_WHAT YOU NEED TO DO_: Please retype only the lines below that run from the one containing "does not measure]" through the last line, both included, without altering a word.

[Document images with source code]
*** Block opens ***

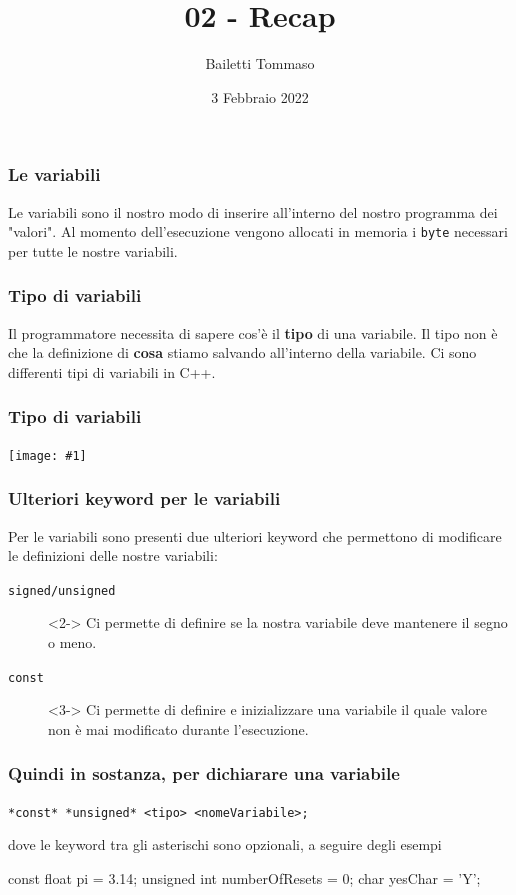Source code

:\documentclass[handout]{beamer}
\title{02 - Recap}
\author{Bailetti Tommaso}
\institute{ITI Don Orione}
\date{3 Febbraio 2022}
\newcommand{\scaledimage}[1]{\texttt{[image: \#1]}}
\begin{document}
    \begin{frame}
        \titlepage
    \end{frame}

    \begin{frame}
        \frametitle{Le variabili}
        Le variabili sono il nostro modo di inserire all'interno del nostro programma dei "valori". Al momento dell'esecuzione vengono allocati in memoria i \texttt{byte} necessari per tutte le nostre variabili.
    \end{frame}
    
    \begin{frame}
        \frametitle{Tipo di variabili}
        Il programmatore necessita di sapere cos'è il \textbf{tipo} di una variabile. Il tipo non è che la definizione di \textbf{cosa} stiamo salvando all'interno della variabile. Ci sono differenti tipi di variabili in C++.
    \end{frame}
    
    \begin{frame}
        \frametitle{Tipo di variabili}
        \begin{center}
            \scaledimage{img/types.png}
        \end{center}
    \end{frame}

    \begin{frame}
        \frametitle{Ulteriori keyword per le variabili}
        Per le variabili sono presenti due ulteriori keyword che permettono di modificare le definizioni delle nostre variabili:
        \begin{description}
            \item[\texttt{signed/unsigned}]<2-> Ci permette di definire se la nostra variabile deve mantenere il segno o meno.
            \item[\texttt{const}]<3-> Ci permette di definire e inizializzare una variabile il quale valore non è mai modificato durante l'esecuzione. 
        \end{description}
    \end{frame}

    \begin{frame}[fragile]
        \frametitle{Quindi in sostanza, per dichiarare una variabile}
        \begin{center}
            \Large{\texttt{*const* *unsigned* <tipo> <nomeVariabile>;}}
        \end{center}
        dove le keyword tra gli asterischi sono opzionali, a seguire degli esempi
        \begin{center}
            \begin{cppcode}
                const float pi = 3.14;
                unsigned int numberOfResets = 0;
                char yesChar = 'Y';
            \end{cppcode}
        \end{center}
    \end{frame}
\end{document}
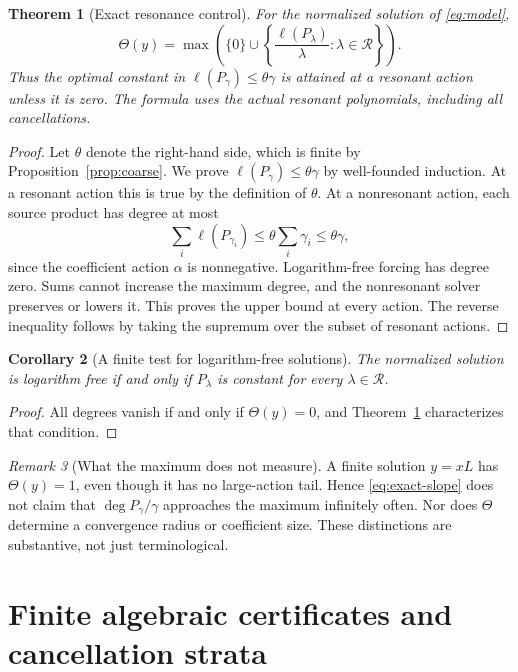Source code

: \documentclass[11pt,a4paper]{article}
\numberwithin{equation}{section}
\newtheorem{theorem}{Theorem}[section]
\newtheorem{corollary}[theorem]{Corollary}
\theoremstyle{definition}
\theoremstyle{remark}
\newtheorem{remark}[theorem]{Remark}
\newcommand{\Reson}{\mathcal R}
\begin{document}
\begin{theorem}[Exact resonance control]\label{thm:slope}
For the normalized solution of \eqref{eq:model},
\begin{equation}\label{eq:exact-slope}
 \boxed{\displaystyle
 \Theta(y)=\max\left(\{0\}\cup
  \left\{\frac{\ell(P_\lambda)}{\lambda}:\lambda\in\Reson\right\}\right).}
\end{equation}
Thus the optimal constant in
\(\ell(P_\gamma)\le\theta\gamma\) is attained at a resonant action
unless it is zero. The formula uses the actual resonant polynomials,
including all cancellations.
\end{theorem}
\begin{proof}
Let \(\theta\) denote the right-hand side, which is finite by
Proposition~\ref{prop:coarse}. We prove
\(\ell(P_\gamma)\le\theta\gamma\) by well-founded induction.
At a resonant action this is true by the definition of \(\theta\).
At a nonresonant action, each source product has degree at most
\[
 \sum_i\ell(P_{\gamma_i})
 \le\theta\sum_i\gamma_i
 \le\theta\gamma,
\]
since the coefficient action \(\alpha\) is nonnegative.
Logarithm-free forcing has degree zero. Sums cannot increase the
maximum degree, and the nonresonant solver preserves or lowers it.
This proves the upper bound at every action. The reverse inequality
follows by taking the supremum over the subset of resonant actions.
\end{proof}

\begin{corollary}[A finite test for logarithm-free solutions]
\label{cor:logfree}
The normalized solution is logarithm free if and only if
\(P_\lambda\) is constant for every \(\lambda\in\Reson\).
\end{corollary}
\begin{proof}
All degrees vanish if and only if \(\Theta(y)=0\), and
Theorem~\ref{thm:slope} characterizes that condition.
\end{proof}

\begin{remark}[What the maximum does not measure]
A finite solution \(y=xL\) has \(\Theta(y)=1\), even though it has no
large-action tail. Hence \eqref{eq:exact-slope} does not claim that
\(\deg P_\gamma/\gamma\) approaches the maximum infinitely often.
Nor does \(\Theta\) determine a convergence radius or coefficient
size. These distinctions are substantive, not just terminological.
\end{remark}

\section{Finite algebraic certificates and cancellation strata}
\label{sec:certificate}
\end{document}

*** Block closes ***

_SOLUTION_:
\begin{remark}[What the maximum does not measure]
A finite solution \(y=xL\) has \(\Theta(y)=1\), even though it has no
large-action tail. Hence \eqref{eq:exact-slope} does not claim that
\(\deg P_\gamma/\gamma\) approaches the maximum infinitely often.
Nor does \(\Theta\) determine a convergence radius or coefficient
size. These distinctions are substantive, not just terminological.
\end{remark}

\section{Finite algebraic certificates and cancellation strata}
\label{sec:certificate}
\end{document}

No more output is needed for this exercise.